WHAT IS EXPECTED - Within the data below, count the lines that include the word "textbf". Provide the number and nothing further.

DATASET RECORDS -
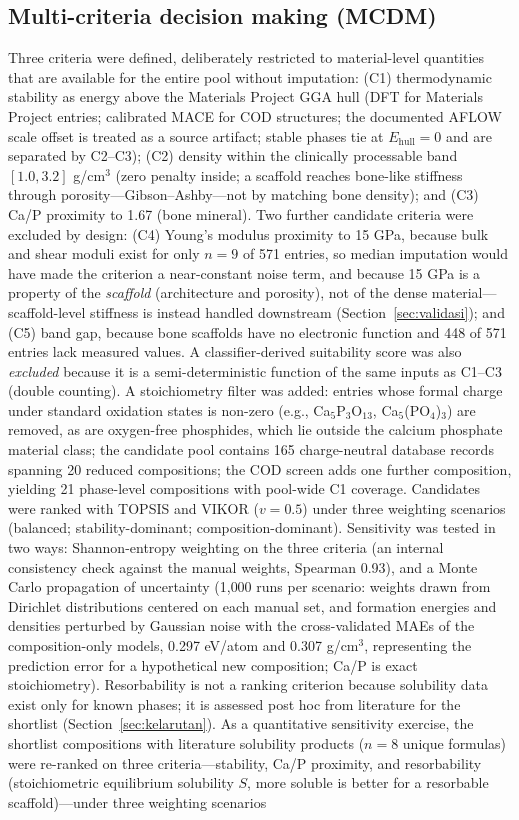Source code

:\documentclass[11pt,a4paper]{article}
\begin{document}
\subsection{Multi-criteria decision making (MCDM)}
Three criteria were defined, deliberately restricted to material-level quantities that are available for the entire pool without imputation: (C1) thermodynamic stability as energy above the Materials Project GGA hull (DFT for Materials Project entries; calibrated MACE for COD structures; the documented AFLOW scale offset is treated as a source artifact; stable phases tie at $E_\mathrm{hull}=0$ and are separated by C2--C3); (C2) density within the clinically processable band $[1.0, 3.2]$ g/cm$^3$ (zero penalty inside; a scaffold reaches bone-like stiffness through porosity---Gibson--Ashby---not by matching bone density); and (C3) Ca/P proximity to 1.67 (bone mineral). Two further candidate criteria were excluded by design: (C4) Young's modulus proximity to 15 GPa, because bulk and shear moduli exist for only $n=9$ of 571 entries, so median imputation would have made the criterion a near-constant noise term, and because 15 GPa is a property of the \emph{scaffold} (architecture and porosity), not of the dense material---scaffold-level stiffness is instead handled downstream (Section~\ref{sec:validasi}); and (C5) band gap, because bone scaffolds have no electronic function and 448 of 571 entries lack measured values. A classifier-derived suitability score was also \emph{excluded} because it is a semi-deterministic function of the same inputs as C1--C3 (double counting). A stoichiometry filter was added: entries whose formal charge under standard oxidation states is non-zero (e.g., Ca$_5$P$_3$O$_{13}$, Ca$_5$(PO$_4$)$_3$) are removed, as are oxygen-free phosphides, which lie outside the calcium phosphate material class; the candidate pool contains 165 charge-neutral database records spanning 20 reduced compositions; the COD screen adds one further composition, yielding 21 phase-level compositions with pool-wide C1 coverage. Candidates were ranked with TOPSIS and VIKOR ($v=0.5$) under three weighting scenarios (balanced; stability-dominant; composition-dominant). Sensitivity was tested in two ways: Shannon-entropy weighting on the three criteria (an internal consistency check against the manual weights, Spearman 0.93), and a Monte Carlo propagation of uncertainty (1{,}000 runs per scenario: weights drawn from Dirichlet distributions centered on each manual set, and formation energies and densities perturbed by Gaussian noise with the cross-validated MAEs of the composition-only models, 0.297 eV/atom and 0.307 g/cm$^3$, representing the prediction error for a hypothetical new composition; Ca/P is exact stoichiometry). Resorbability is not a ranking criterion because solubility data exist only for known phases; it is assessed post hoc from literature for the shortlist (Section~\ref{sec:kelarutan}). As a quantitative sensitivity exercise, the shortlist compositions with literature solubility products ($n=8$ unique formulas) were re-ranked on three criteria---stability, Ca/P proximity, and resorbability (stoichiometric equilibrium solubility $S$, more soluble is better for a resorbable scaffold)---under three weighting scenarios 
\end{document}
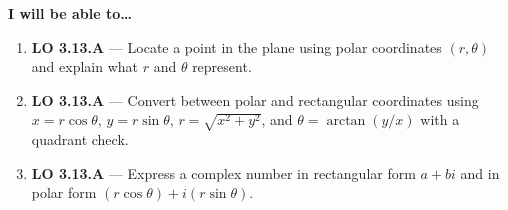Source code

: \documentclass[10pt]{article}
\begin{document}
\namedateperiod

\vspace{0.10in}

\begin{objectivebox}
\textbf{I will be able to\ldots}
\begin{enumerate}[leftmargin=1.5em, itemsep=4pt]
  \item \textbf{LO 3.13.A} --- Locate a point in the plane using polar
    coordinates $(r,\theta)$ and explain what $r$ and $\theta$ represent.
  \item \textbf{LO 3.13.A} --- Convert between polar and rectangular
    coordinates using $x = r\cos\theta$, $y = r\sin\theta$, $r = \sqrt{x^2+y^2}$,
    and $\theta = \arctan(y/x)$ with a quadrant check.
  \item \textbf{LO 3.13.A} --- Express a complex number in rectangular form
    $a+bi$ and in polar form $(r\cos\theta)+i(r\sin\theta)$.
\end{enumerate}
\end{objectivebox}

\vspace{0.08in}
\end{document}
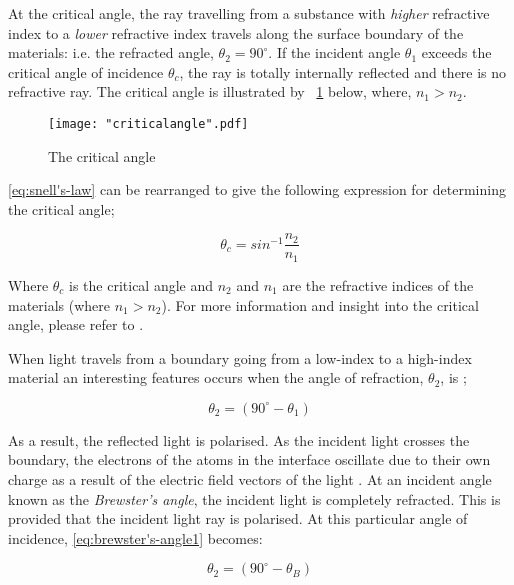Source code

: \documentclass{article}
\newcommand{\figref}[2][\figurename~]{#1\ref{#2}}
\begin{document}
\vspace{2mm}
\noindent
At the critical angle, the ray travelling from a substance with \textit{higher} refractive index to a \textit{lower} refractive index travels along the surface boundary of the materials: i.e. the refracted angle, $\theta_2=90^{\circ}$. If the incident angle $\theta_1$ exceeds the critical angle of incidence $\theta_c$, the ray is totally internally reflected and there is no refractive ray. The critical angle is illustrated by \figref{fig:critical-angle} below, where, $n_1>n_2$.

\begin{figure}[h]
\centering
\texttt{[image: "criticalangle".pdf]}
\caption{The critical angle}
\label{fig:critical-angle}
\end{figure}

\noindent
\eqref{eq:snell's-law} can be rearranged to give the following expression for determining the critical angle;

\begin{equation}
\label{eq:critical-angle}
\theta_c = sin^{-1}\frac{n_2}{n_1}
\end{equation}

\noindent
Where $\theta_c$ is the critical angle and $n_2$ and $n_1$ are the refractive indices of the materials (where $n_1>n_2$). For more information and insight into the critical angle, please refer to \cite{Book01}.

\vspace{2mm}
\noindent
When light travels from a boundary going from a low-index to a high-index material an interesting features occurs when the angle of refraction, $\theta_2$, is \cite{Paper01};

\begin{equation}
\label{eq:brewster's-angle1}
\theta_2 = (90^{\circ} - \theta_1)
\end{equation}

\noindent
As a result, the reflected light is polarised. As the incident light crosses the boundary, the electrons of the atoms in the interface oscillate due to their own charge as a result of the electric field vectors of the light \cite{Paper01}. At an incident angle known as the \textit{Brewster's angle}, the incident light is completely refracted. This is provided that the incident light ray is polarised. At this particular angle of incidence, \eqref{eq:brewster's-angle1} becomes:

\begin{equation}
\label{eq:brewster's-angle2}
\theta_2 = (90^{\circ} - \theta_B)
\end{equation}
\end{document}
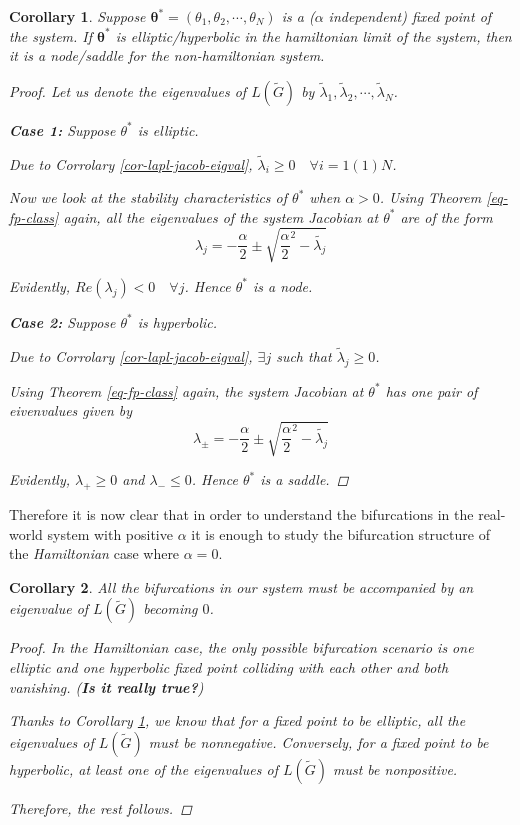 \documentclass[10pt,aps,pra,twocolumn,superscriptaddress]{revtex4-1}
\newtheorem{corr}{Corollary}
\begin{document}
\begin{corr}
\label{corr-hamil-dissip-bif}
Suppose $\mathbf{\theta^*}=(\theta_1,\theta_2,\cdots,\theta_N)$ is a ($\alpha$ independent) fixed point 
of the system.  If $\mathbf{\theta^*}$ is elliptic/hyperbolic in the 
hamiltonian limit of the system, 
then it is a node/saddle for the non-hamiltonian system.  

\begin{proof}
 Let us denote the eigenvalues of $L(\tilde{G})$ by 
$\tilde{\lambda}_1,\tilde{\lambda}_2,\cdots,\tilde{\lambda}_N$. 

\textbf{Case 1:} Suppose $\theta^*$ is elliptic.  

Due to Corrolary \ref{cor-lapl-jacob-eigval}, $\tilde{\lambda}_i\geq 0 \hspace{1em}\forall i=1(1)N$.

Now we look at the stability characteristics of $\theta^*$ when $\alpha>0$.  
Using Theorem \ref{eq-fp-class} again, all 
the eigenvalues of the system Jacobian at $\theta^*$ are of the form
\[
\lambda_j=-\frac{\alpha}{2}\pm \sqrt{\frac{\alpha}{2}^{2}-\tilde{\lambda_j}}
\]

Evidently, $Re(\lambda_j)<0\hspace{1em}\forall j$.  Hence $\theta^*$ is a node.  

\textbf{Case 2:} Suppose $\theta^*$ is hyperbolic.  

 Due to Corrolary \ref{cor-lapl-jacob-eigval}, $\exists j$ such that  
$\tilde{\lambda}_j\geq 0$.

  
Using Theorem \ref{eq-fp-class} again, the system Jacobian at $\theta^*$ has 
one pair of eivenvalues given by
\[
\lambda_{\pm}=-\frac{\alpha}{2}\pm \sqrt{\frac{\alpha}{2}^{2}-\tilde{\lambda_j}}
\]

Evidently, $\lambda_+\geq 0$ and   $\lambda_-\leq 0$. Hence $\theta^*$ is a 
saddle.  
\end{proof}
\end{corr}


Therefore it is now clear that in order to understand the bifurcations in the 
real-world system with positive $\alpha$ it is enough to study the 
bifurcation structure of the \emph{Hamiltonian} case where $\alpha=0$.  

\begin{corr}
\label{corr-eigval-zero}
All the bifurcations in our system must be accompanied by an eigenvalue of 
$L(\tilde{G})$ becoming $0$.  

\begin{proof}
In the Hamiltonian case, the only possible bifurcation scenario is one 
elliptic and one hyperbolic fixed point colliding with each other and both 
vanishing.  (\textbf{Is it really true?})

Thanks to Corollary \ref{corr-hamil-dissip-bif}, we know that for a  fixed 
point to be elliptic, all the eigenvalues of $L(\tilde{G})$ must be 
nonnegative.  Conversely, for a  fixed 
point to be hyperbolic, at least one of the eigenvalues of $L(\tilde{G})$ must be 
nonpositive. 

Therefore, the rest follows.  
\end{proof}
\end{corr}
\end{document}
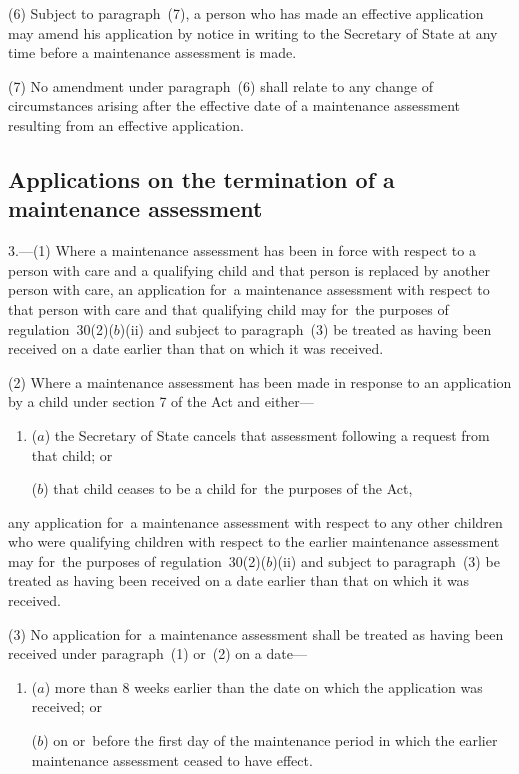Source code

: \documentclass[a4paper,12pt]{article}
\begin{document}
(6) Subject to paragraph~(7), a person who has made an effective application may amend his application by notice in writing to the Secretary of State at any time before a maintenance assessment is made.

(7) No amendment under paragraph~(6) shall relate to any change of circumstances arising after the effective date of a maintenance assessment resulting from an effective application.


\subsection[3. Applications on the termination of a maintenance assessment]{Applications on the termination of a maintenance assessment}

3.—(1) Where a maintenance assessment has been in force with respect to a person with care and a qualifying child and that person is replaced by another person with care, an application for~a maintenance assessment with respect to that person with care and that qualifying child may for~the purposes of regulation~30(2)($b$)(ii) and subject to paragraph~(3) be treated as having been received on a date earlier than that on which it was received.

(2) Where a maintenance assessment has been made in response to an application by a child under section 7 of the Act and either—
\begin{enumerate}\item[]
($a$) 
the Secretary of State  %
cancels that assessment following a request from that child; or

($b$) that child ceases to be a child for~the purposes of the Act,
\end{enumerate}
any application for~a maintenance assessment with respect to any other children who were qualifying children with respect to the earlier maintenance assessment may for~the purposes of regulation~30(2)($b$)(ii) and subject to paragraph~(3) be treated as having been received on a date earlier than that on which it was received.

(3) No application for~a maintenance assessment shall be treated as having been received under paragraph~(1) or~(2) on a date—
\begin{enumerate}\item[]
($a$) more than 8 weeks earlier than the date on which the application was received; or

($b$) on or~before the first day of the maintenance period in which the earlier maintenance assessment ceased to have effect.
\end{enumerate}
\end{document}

TASK SOLUTION - 7